Find the derivative of sin(4x - 1) using first principle of derivative

To find the derivative of the function \( f(x) = \sin(4x - 1) \) using the first principle of derivatives, we will follow these steps: ### Step 1: Write the definition of the derivative The derivative of a function \( f(x) \) using the first principle is given by the formula: \[ f'(x) = \lim_{h \to 0} \frac{f(x + h) - f(x)}{h} \] ### Step 2: Substitute the function into the formula For our function \( f(x) = \sin(4x - 1) \), we need to calculate \( f(x + h) \): \[ f(x + h) = \sin(4(x + h) - 1) = \sin(4x + 4h - 1) \] Now, substitute \( f(x + h) \) and \( f(x) \) into the derivative formula: \[ f'(x) = \lim_{h \to 0} \frac{\sin(4x + 4h - 1) - \sin(4x - 1)}{h} \] ### Step 3: Apply the sine difference formula We can use the sine difference identity: \[ \sin A - \sin B = 2 \cos\left(\frac{A + B}{2}\right) \sin\left(\frac{A - B}{2}\right) \] Let \( A = 4x + 4h - 1 \) and \( B = 4x - 1 \).
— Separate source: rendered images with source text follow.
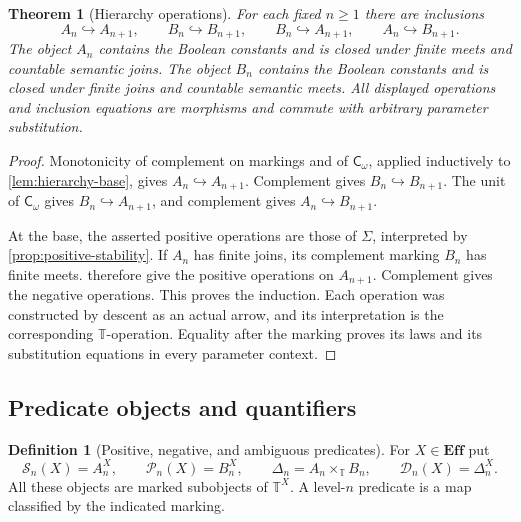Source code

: \documentclass[11pt,a4paper]{article}
\numberwithin{equation}{section}
\newtheorem{theorem}{Theorem}[section]
\theoremstyle{definition}
\newtheorem{definition}[definition]{Definition}
\theoremstyle{remark}
\theoremstyle{plain}
\newcommand{\E}{\mathbf{Eff}}
\newcommand{\TV}{\mathbb T}
\newcommand{\incl}{\hookrightarrow}
\newcommand{\Cw}{\mathsf C_{\omega}}
\newcommand{\SSn}{\mathcal S}
\newcommand{\PPn}{\mathcal P}
\newcommand{\DDn}{\mathcal D}
\begin{document}
\begin{theorem}[Hierarchy operations]
\label{thm:hierarchy-operations}
For each fixed $n\geq1$ there are inclusions
\[
 A_n\incl A_{n+1},\qquad B_n\incl B_{n+1},\qquad
 B_n\incl A_{n+1},\qquad A_n\incl B_{n+1}.
\]
The object $A_n$ contains the Boolean constants and is closed under
finite meets and countable semantic joins. The object $B_n$ contains
the Boolean constants and is closed under finite joins and countable
semantic meets. All displayed operations and inclusion equations are
morphisms and commute with arbitrary parameter substitution.
\end{theorem}
\begin{proof}
Monotonicity of complement on markings and of $\Cw$, applied
inductively to \cref{lem:hierarchy-base}, gives $A_n\incl A_{n+1}$.
Complement gives $B_n\incl B_{n+1}$. The unit of $\Cw$ gives
$B_n\incl A_{n+1}$, and complement gives $A_n\incl B_{n+1}$.

At the base, the asserted positive operations are those of $\Sigma$,
interpreted by \cref{prop:positive-stability}. If $A_n$ has finite
joins, its complement marking $B_n$ has finite meets.
therefore give the positive operations on $A_{n+1}$. Complement gives
the negative operations. This proves the induction. Each operation was
constructed by descent as an actual arrow, and its interpretation is
the corresponding $\TV$-operation. Equality after the marking proves
its laws and its substitution equations in every parameter context.
\end{proof}

\subsection{Predicate objects and quantifiers}

\begin{definition}[Positive, negative, and ambiguous predicates]
\label{def:predicate-levels}
For $X\in\E$ put
\[
 \SSn_n(X)=A_n^X,\qquad \PPn_n(X)=B_n^X,
 \qquad \Delta_n=A_n\times_{\TV}B_n,
 \qquad \DDn_n(X)=\Delta_n^X.
\]
All these objects are marked subobjects of $\TV^X$. A level-$n$
predicate is a map classified by the indicated marking.
\end{definition}
\end{document}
Then, \[ A - B = (4x + 4h - 1) - (4x - 1) = 4h \] \[ A + B = (4x + 4h - 1) + (4x - 1) = 8x + 4h - 2 \] Now, substituting these into the sine difference formula gives: \[ \sin(4x + 4h - 1) - \sin(4x - 1) = 2 \cos\left(\frac{8x + 4h - 2}{2}\right) \sin\left(\frac{4h}{2}\right) \] This simplifies to: \[ = 2 \cos(4x + 2h - 1) \sin(2h) \] ### Step 4: Substitute back into the limit Now substitute this back into the limit: \[ f'(x) = \lim_{h \to 0} \frac{2 \cos(4x + 2h - 1) \sin(2h)}{h} \] We can rewrite \( \frac{\sin(2h)}{h} \) as \( 2 \frac{\sin(2h)}{2h} \): \[ f'(x) = \lim_{h \to 0} 2 \cos(4x + 2h - 1) \cdot 2 \frac{\sin(2h)}{2h} \] ### Step 5: Evaluate the limit As \( h \to 0 \), \( \frac{\sin(2h)}{2h} \to 1 \) and \( \cos(4x + 2h - 1) \to \cos(4x - 1) \): \[ f'(x) = 2 \cdot 2 \cdot \cos(4x - 1) \cdot 1 = 4 \cos(4x - 1) \] ### Final Answer Thus, the derivative of \( \sin(4x - 1) \) is: \[ f'(x) = 4 \cos(4x - 1) \]